■ WHAT YOU NEED TO DO ■
Your answer must be every line of the data that holds the string "Stop".

■ INPUT FOR THIS TASK ■
····················

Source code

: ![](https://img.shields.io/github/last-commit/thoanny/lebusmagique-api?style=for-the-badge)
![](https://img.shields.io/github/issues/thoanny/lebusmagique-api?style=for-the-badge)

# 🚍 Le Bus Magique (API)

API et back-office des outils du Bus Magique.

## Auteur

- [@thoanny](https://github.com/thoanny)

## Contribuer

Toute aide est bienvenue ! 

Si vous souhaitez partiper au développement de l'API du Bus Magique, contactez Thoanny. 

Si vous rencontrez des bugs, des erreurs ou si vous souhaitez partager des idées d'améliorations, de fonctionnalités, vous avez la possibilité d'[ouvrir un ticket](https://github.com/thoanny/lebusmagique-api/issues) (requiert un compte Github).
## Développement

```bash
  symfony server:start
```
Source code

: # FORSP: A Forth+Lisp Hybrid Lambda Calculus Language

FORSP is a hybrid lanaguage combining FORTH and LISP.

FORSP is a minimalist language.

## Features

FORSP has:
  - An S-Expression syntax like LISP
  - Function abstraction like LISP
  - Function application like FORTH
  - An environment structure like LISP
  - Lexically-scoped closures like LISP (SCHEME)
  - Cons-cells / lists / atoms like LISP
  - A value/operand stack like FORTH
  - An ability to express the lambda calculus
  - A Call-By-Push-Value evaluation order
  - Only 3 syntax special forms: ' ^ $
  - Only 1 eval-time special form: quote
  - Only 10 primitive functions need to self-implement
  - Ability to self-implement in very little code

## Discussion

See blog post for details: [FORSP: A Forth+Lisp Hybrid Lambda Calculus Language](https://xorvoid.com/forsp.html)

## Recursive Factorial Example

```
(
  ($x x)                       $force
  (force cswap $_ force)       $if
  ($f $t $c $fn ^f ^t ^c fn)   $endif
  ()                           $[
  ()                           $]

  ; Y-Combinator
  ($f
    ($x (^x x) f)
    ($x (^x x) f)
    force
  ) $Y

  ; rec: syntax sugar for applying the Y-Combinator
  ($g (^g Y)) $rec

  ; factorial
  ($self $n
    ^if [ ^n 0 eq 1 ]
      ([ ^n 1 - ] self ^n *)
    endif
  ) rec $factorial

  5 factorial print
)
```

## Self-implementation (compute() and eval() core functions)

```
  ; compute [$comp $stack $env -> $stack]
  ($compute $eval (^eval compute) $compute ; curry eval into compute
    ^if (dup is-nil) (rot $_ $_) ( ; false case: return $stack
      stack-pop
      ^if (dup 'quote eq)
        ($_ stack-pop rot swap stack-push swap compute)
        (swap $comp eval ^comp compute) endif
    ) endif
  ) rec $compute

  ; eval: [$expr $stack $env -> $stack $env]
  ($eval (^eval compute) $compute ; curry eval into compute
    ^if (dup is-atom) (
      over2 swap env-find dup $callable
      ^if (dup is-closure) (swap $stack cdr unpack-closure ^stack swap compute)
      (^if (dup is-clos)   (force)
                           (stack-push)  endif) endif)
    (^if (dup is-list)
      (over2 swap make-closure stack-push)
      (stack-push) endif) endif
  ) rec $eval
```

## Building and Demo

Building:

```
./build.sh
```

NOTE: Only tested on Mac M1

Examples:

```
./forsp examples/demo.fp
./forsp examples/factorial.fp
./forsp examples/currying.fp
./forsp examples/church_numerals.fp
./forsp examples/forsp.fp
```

····················

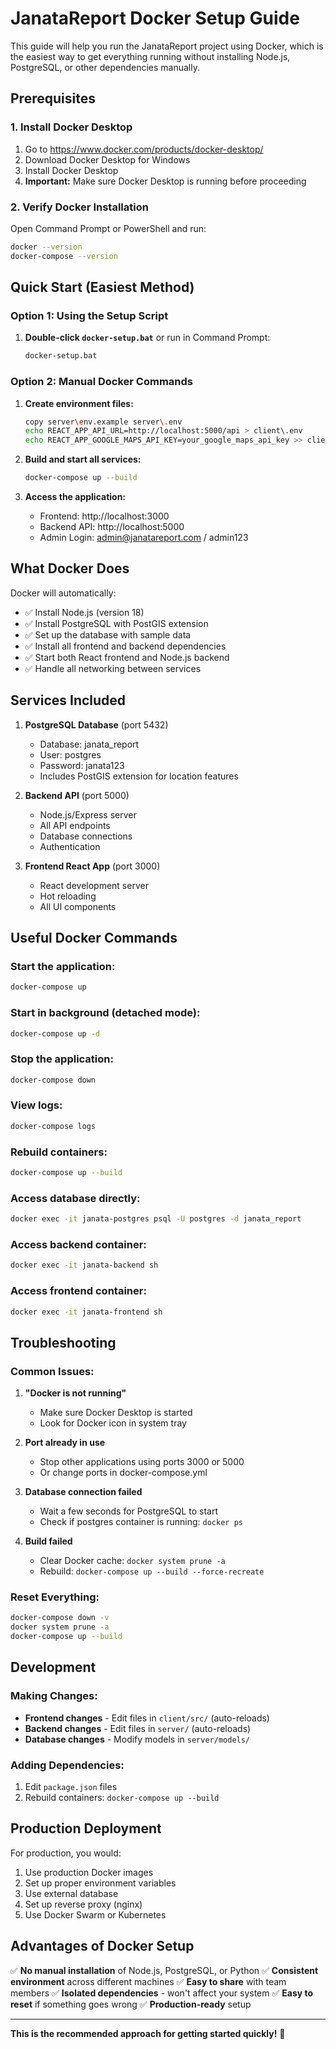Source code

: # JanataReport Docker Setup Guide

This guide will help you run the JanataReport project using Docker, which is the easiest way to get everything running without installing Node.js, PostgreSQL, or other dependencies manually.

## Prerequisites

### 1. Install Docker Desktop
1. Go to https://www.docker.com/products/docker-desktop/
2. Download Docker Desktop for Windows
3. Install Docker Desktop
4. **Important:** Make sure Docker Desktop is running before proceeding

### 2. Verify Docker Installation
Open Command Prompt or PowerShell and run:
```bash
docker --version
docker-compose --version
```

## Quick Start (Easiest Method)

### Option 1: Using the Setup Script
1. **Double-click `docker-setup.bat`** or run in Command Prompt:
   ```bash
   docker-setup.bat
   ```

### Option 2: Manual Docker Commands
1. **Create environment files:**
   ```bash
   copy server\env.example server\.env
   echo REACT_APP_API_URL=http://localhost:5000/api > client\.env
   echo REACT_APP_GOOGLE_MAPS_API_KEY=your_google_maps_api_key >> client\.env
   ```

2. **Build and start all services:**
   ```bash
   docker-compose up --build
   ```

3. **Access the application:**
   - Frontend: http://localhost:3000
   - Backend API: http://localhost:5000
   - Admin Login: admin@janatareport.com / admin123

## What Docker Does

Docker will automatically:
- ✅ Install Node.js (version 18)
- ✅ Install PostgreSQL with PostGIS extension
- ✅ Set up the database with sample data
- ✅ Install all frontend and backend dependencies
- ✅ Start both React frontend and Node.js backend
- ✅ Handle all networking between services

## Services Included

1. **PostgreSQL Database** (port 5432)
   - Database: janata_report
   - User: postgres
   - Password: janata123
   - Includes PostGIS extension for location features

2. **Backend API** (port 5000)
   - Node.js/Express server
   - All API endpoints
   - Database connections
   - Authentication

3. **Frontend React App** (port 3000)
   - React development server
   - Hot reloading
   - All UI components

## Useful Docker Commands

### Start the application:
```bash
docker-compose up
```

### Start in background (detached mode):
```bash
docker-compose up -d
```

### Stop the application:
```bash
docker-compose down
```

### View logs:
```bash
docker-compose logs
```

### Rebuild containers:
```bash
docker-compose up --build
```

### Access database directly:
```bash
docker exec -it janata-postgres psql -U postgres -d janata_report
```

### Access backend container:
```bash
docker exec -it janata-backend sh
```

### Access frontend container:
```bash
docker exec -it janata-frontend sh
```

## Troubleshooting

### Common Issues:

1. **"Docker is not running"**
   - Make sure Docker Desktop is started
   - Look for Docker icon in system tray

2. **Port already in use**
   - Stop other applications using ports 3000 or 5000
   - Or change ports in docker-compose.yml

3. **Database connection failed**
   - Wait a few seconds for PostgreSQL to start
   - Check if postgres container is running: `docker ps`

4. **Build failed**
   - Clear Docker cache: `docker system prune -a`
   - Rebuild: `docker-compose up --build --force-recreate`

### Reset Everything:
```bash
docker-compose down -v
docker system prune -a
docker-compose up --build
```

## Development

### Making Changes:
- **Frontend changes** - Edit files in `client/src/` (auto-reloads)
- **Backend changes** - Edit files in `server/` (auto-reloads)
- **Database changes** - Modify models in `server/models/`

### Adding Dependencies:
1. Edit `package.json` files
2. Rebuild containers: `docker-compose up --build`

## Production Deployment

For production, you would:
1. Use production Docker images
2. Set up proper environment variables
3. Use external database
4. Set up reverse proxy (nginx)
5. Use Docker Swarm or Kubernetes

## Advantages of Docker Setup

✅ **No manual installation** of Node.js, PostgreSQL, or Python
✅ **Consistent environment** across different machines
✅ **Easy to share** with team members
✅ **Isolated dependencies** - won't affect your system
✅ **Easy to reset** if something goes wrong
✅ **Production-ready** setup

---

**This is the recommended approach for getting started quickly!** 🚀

····················

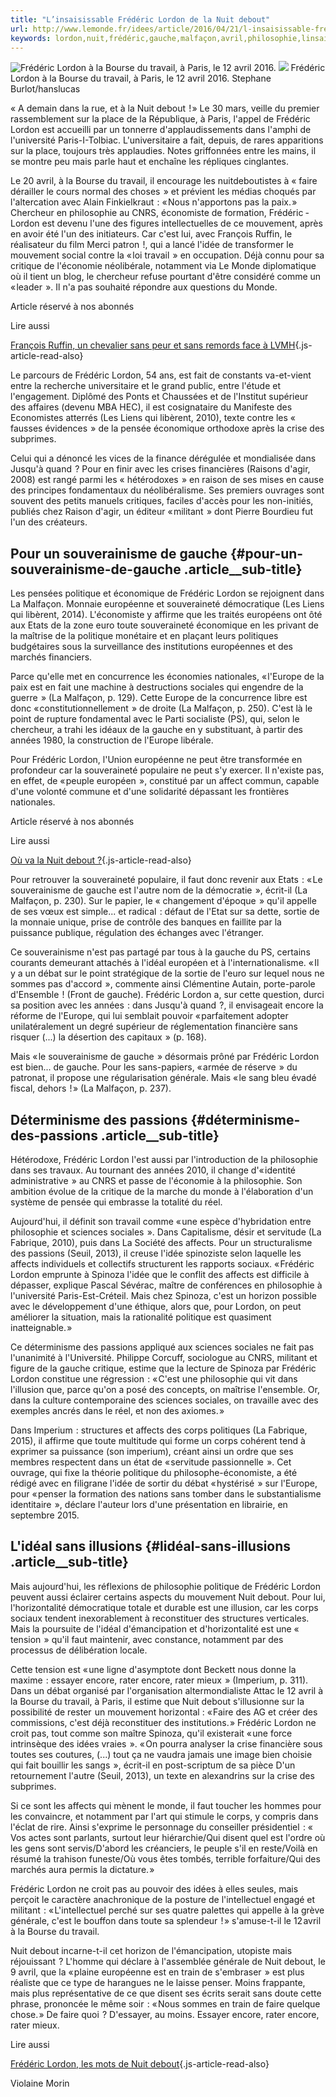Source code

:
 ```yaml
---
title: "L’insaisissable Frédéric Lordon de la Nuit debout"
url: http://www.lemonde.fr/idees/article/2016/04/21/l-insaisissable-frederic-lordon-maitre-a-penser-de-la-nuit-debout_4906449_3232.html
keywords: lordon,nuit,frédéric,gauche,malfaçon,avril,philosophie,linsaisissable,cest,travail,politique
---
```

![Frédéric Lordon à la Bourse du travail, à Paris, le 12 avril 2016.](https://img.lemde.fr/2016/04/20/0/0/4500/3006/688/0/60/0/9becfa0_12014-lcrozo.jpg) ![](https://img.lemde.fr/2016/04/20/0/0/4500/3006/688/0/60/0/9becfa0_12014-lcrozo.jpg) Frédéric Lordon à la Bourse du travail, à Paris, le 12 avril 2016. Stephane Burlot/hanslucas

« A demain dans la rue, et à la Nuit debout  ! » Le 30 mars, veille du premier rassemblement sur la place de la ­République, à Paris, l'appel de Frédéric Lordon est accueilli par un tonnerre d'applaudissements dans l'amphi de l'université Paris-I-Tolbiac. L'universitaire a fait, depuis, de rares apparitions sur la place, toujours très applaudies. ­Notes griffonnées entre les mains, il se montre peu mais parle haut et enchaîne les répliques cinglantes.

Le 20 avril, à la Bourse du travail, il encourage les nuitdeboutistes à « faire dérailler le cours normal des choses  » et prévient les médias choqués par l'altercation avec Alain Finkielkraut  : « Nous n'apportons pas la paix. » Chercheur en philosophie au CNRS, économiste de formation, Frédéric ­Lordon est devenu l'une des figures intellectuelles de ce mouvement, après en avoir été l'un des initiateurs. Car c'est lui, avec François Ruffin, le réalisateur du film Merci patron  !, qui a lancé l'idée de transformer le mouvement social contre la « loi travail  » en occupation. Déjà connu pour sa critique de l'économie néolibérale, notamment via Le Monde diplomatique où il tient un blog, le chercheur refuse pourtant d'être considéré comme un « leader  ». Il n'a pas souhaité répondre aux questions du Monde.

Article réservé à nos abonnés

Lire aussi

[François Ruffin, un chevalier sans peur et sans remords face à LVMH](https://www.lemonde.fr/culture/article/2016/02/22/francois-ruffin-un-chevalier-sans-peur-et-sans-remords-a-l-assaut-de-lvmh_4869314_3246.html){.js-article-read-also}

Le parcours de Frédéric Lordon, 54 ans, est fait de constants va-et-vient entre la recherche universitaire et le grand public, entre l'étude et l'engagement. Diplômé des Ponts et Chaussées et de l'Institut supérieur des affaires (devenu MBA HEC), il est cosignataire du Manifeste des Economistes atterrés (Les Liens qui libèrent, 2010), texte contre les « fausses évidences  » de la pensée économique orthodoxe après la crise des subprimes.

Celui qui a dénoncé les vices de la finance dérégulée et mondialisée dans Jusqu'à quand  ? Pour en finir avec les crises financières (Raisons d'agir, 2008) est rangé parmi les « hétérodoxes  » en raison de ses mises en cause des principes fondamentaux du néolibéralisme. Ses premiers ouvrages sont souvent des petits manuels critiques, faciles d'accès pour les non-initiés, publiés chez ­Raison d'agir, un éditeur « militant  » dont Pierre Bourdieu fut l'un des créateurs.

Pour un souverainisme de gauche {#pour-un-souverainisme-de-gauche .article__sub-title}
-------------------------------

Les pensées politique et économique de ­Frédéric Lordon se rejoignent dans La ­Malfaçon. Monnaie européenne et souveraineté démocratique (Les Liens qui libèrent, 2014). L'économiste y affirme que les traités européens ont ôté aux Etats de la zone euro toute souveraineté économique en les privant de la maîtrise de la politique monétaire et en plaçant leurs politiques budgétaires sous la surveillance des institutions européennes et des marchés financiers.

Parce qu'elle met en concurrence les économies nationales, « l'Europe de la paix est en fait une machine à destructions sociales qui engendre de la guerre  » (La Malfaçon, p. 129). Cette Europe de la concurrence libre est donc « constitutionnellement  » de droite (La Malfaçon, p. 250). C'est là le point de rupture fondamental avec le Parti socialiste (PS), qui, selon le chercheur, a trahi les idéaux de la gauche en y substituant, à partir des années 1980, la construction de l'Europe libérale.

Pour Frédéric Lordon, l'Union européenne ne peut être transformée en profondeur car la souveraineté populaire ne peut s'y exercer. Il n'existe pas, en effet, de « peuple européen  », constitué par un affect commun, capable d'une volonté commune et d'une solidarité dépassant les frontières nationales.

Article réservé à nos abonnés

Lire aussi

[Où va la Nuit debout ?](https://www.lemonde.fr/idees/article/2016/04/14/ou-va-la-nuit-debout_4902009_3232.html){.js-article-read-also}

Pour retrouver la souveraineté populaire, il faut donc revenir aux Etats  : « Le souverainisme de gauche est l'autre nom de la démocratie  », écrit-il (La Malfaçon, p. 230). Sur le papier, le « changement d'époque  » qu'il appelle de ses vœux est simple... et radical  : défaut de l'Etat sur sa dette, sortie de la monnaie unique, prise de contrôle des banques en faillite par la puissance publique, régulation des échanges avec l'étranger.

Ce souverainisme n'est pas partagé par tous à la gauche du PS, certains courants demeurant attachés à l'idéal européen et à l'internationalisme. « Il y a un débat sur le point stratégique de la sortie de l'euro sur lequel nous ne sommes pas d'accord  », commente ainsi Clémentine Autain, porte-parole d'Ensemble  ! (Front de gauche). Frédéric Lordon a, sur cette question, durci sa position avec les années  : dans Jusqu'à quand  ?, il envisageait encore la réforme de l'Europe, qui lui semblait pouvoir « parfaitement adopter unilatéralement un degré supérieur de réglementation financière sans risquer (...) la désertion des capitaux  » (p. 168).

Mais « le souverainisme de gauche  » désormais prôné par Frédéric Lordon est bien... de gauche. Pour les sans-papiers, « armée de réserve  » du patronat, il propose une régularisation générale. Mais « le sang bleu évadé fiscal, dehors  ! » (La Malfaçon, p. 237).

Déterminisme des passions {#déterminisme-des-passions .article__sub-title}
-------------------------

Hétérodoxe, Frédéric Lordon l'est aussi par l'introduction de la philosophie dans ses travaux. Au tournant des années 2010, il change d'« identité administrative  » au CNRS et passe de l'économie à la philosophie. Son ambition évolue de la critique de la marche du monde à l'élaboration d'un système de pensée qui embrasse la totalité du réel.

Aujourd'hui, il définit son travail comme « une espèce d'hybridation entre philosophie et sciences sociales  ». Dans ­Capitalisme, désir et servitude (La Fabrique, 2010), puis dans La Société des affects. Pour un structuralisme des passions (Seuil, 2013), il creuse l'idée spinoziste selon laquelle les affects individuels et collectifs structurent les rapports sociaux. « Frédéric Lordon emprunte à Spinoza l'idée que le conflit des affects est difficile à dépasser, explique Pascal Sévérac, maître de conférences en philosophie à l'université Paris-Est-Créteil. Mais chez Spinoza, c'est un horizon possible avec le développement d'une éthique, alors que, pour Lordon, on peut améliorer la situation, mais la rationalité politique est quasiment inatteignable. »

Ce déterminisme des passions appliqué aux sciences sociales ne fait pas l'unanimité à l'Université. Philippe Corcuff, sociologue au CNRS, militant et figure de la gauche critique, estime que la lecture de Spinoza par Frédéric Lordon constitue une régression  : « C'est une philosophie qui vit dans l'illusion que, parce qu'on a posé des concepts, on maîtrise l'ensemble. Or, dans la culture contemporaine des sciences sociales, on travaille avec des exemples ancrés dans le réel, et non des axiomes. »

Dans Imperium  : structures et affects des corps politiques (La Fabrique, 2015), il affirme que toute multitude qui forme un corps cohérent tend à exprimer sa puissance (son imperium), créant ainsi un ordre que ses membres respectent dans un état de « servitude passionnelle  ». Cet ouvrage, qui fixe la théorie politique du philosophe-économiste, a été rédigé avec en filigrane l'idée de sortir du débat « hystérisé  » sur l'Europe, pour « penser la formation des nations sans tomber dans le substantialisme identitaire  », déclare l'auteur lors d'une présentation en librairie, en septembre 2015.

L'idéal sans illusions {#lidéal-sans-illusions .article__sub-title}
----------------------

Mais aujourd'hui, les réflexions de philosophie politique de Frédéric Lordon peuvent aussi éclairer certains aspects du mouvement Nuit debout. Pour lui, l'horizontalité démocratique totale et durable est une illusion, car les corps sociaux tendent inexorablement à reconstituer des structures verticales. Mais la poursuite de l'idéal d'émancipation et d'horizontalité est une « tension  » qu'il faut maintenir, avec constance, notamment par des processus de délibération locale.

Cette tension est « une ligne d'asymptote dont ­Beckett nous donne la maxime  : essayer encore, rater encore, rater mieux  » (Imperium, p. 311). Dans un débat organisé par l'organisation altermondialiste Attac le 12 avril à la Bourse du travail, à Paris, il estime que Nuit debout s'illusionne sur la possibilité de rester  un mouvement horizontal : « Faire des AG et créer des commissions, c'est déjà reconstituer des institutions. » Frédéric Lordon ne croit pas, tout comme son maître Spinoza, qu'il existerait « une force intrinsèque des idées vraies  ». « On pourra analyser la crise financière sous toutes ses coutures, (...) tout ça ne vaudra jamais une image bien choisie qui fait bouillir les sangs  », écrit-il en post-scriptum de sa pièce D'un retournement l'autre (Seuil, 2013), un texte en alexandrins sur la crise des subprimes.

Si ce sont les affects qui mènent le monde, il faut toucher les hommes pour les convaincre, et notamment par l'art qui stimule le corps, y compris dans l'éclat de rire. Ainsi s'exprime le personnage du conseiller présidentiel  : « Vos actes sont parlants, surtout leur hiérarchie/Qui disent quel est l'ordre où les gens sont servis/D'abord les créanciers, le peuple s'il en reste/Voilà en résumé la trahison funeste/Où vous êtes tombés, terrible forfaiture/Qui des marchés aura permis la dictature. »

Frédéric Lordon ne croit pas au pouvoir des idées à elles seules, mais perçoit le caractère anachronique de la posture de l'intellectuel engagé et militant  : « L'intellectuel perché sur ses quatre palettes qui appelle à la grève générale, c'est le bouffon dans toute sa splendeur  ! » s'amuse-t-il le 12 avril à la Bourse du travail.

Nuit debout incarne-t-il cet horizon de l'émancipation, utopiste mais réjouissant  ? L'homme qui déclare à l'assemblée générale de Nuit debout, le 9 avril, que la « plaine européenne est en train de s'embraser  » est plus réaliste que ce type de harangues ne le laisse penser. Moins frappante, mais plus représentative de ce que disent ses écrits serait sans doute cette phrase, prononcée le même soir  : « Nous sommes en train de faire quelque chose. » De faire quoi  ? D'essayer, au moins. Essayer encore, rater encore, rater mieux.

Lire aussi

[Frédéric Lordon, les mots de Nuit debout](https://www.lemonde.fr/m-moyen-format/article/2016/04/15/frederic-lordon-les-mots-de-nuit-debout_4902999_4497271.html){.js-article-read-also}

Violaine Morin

····················

■ REPLY ■
### Stop the application:
   - Stop other applications using ports 3000 or 5000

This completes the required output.